Rendered images with source text:

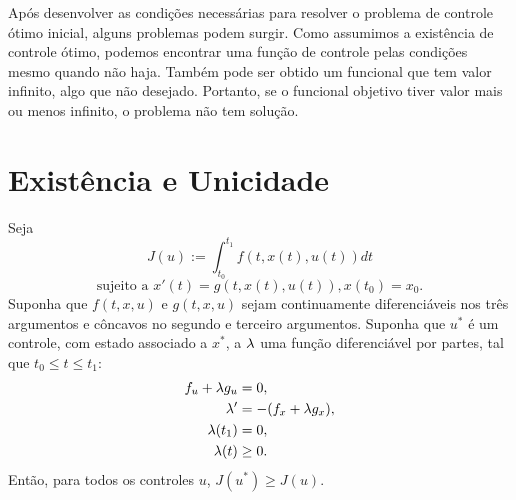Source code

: Após desenvolver as condições necessárias para resolver o problema de controle
ótimo inicial, alguns problemas podem surgir. Como assumimos a existência de
controle ótimo, podemos encontrar uma função de controle pelas condições mesmo
quando não haja. Também pode ser obtido um funcional que tem valor infinito, algo que não
desejado. Portanto, se o funcional objetivo tiver valor mais ou menos
infinito, o problema não tem solução. 

\section{Existência e Unicidade}

\begin{theorem}
    Seja $$J(u) := \int_{t_0}^{t_1} f(t,x(t),u(t))dt$$ 
    $$\text{sujeito a } x'(t) = g(t,x(t),u(t)), x(t_0) = x_0.$$ 
    Suponha que $f(t,x,u)$ e $g(t,x,u)$ sejam continuamente diferenciáveis nos
    três argumentos e côncavos no segundo e terceiro argumentos. Suponha que
    $u^*$ é um controle, com estado associado a $x^*$, a $\lambda$ uma função
    diferenciável por partes, tal que $t_0 \le t \le t_1$: 
    \begin{subequations}
        \label{eq:conditions}
        \begin{align}
            f_u + \lambda g_u &= 0, \label{rel1} \\
            \lambda ' &= - (f_x + \lambda g_x),  \label{rel2} \\ 
            \lambda(t_1) &= 0, \label{rel3} \\
            \lambda(t) &\ge 0. \label{rel4}
        \end{align}
    \end{subequations}
    Então, para todos os controles $u$, $J(u^*) \ge J(u)$. 
\end{theorem}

Problem requirements —
Only the records, copied exactly and free of pictures, belong in the answer.

The answer —
Source code

: Após desenvolver as condições necessárias para resolver o problema de controle
ótimo inicial, alguns problemas podem surgir. Como assumimos a existência de
controle ótimo, podemos encontrar uma função de controle pelas condições mesmo
quando não haja. Também pode ser obtido um funcional que tem valor infinito, algo que não
desejado. Portanto, se o funcional objetivo tiver valor mais ou menos
infinito, o problema não tem solução. 

\section{Existência e Unicidade}

\begin{theorem}
    Seja $$J(u) := \int_{t_0}^{t_1} f(t,x(t),u(t))dt$$ 
    $$\text{sujeito a } x'(t) = g(t,x(t),u(t)), x(t_0) = x_0.$$ 
    Suponha que $f(t,x,u)$ e $g(t,x,u)$ sejam continuamente diferenciáveis nos
    três argumentos e côncavos no segundo e terceiro argumentos. Suponha que
    $u^*$ é um controle, com estado associado a $x^*$, a $\lambda$ uma função
    diferenciável por partes, tal que $t_0 \le t \le t_1$: 
    \begin{subequations}
        \label{eq:conditions}
        \begin{align}
            f_u + \lambda g_u &= 0, \label{rel1} \\
            \lambda ' &= - (f_x + \lambda g_x),  \label{rel2} \\ 
            \lambda(t_1) &= 0, \label{rel3} \\
            \lambda(t) &\ge 0. \label{rel4}
        \end{align}
    \end{subequations}
    Então, para todos os controles $u$, $J(u^*) \ge J(u)$. 
\end{theorem}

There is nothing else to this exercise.